Release Risk Assessment for QA Teams

Effective Data-driven Approach

Introduction

Software Quality Assurance (QA) teams within an Enterprise perform a critical role in accelerating the software lifecycle. QA is typically performed in multiple stages and by separate teams (Figure 1). In each of these stages, QA team’s primary function is to ensure the quality of a software release and determine the effectiveness to promote the new release to the next stage. They also play a key role in determining and communicating the confidence and risks of a release to the organization’s stakeholders such as development, deployment and product/business owner (Figure 1).

Figure 1: QA Teams Plays a Central Role in a Software Lifecycle

QA team's primary tasks every day are the following:

  1. Validate and approve builds with low risk to the next test stage or for deployment
  2. Identify quality issues with the build
  3. Provide risk assessment to business owner to meet deadlines

These tasks are time-consuming, costly and in many cases manual and error prone. With the advent of continuous integration and continuous delivery requirements in enterprises along with the application architecture shifts to microservices, these tasks are becoming even harder.

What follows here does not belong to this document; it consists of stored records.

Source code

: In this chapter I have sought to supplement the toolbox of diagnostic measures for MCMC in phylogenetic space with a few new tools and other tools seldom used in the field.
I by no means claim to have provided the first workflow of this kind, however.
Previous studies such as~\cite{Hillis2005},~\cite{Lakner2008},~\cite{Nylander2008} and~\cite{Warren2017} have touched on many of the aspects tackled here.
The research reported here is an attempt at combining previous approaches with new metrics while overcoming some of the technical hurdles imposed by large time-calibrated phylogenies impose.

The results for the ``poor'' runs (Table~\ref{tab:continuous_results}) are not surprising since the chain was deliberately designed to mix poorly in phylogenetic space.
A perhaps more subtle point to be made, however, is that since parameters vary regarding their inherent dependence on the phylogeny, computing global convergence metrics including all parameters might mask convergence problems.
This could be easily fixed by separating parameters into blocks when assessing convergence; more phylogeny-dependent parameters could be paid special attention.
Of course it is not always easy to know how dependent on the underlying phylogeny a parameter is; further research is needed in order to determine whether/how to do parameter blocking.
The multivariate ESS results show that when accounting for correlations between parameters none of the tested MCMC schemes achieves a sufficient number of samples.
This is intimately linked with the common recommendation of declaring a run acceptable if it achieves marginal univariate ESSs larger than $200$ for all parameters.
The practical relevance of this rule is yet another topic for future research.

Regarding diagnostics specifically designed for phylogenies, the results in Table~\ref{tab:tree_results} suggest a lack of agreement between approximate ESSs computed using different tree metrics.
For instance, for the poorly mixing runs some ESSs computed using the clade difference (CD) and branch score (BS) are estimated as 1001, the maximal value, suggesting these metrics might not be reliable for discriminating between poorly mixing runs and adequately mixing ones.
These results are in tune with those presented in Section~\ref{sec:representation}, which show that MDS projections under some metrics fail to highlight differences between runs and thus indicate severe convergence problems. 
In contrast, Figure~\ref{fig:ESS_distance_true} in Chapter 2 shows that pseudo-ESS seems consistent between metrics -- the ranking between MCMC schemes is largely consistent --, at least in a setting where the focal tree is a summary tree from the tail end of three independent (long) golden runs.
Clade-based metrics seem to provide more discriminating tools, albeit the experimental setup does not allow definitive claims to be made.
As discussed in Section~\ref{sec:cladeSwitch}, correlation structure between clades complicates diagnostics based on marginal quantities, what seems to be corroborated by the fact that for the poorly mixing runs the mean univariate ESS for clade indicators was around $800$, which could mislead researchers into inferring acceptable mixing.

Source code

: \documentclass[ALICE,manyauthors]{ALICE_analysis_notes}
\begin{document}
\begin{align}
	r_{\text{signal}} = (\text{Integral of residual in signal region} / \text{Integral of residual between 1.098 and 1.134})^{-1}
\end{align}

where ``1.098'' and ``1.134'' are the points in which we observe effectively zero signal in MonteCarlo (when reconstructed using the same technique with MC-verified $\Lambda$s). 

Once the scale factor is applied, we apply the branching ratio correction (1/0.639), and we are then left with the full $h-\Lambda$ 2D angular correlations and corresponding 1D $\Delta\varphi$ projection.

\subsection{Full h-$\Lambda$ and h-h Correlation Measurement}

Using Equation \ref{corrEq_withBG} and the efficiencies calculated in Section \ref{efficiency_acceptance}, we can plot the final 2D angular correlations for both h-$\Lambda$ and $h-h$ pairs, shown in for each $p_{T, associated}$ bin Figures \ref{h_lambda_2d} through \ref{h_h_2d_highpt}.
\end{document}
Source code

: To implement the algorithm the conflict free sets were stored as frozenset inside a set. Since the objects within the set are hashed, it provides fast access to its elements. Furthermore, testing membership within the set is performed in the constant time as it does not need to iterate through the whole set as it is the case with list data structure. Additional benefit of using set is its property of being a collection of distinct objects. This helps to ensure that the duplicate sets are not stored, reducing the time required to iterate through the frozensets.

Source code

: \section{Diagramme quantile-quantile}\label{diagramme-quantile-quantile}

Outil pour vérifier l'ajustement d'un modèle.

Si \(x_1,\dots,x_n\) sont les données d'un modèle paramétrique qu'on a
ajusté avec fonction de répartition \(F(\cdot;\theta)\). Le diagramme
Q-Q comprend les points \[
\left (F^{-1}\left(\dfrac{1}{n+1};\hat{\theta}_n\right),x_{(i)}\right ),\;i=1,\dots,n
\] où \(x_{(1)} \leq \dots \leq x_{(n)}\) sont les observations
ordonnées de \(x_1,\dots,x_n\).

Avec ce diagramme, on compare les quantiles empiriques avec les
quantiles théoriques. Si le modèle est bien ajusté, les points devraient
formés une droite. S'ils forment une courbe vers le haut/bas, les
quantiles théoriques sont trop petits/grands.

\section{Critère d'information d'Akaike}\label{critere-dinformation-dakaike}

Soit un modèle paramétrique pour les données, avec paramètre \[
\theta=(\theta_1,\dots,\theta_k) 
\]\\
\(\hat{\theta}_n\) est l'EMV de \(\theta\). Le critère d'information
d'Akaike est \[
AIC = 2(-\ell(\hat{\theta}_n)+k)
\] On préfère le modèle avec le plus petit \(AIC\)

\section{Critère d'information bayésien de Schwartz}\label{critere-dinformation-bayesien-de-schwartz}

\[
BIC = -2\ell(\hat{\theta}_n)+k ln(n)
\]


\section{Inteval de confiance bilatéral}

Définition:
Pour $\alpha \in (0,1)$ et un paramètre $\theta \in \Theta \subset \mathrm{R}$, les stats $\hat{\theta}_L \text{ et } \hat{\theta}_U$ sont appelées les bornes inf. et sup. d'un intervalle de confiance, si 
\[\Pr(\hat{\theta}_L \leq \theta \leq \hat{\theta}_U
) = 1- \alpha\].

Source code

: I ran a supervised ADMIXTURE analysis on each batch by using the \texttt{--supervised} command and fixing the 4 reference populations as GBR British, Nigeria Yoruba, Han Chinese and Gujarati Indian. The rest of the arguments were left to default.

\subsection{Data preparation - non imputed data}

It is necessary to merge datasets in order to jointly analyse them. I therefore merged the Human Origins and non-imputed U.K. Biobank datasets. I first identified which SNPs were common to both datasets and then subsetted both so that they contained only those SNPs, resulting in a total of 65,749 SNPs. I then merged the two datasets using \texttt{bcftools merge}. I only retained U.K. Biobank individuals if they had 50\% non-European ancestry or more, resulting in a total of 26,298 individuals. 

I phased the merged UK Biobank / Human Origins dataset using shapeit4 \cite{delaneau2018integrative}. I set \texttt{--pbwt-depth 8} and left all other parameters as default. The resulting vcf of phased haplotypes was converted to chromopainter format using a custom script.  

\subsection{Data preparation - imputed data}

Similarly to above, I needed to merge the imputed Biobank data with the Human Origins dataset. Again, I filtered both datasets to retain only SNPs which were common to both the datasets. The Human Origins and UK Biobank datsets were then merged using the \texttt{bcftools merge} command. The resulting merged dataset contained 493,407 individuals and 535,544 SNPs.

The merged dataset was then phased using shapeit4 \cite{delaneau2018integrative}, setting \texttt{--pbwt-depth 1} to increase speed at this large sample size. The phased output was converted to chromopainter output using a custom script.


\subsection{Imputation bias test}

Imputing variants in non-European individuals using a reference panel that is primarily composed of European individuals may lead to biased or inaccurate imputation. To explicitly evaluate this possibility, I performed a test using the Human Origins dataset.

Challenges Faced by the QA Teams

Let’s review the challenges faced by the QA teams today in accomplishing their tasks.

  • Validate and approve builds with low risk to the next test stage or for deployment Primary challenge faced by QA in order to validate and approve low risk builds to the next test stage or to production is the time constraint to meet the release deadline. Software release cycle is usually planned with enough time for the required various QA stage testing. Unfortunately, the reality is different from the planned time frames (Figure 2). Either development completion is delayed, or there is a higher urgency to deploy the release quicker for business reasons.

    Figure 2: Compressed QA time in a Typical Release Cycle

    Given these practical constraints, the challenge is for QA teams to determine the confidence of a given build/release as well as the risk of shortening test cycles. The QA team do not have a reliable way to prioritize the testing of services that are more at risk compared to other safer services in that release.This leads to a best guess estimate of the release quality before promotion to the next test stage or production which is not ideal.

  • Identify quality issues with the build Next challenge faced by the QA teams is to identify issues in the release along the risk dimensions of architectural regressions, performance, scalability and security. However, these issues are not found using traditional automated functional testing. Hence, these issues tend to show up in the production deployments which inherently results in higher cost to fix. To Identify and debug these issues, QA teams faces an unmanageable and error prone task to evaluate hundreds of metrics per service for each build for a complex distributed or microservices application. Once the issues are identified, QA teams still lack the ways to accurately identify root cause component responsible for the heightened risks in the build. Today, such level of root cause debugging comes with a huge cost of time from both the QA teams and the development teams.
  • Provide risk assessment to business owner to meet deadlines QA teams face a challenge to communicate to the business owner (product management or VP of Engineering) about the risks of promoting a release to production to meet a shortened deadline. They lack the ability to provide quantifiable data to justify the release decision besides the number of open issues and its severity. This presents a huge problem for the business owner who has to make a business impacting decision, and promoting a bad release could have serious consequences. But this uncertainty is mostly repeated for every single release.

Data-driven Approach to Release Risk Assessment

An effective data-driven approach is needed to address these major challenges faced by the QA teams. The OpsMx platform provides a solution for QA teams to be effective in understanding the risks of a given release and the confidence needed to promote the release to the next test stage or deployment. The OpsMx solution approach is shown in Figure 3:

Figure 3; OpsMx Data-driven Approach

Step 1 - Observe: OpsMx non-intrusively observe new build of a service or entire application through various metrics, logs and interactions during the integration test, load stress test and staging environments. OpsMx can leverage existing monitoring tools or runs its agent to gather the needed data points.

Step 2 - Analyze and Machine Learn: OpsMx uses expert level algorithms and machine learning to characterize new build of a service including the service’s interactions with other services. OpsMx additionally leverages known service specific templates and user specified domain rules to enhance the characterization of the application further.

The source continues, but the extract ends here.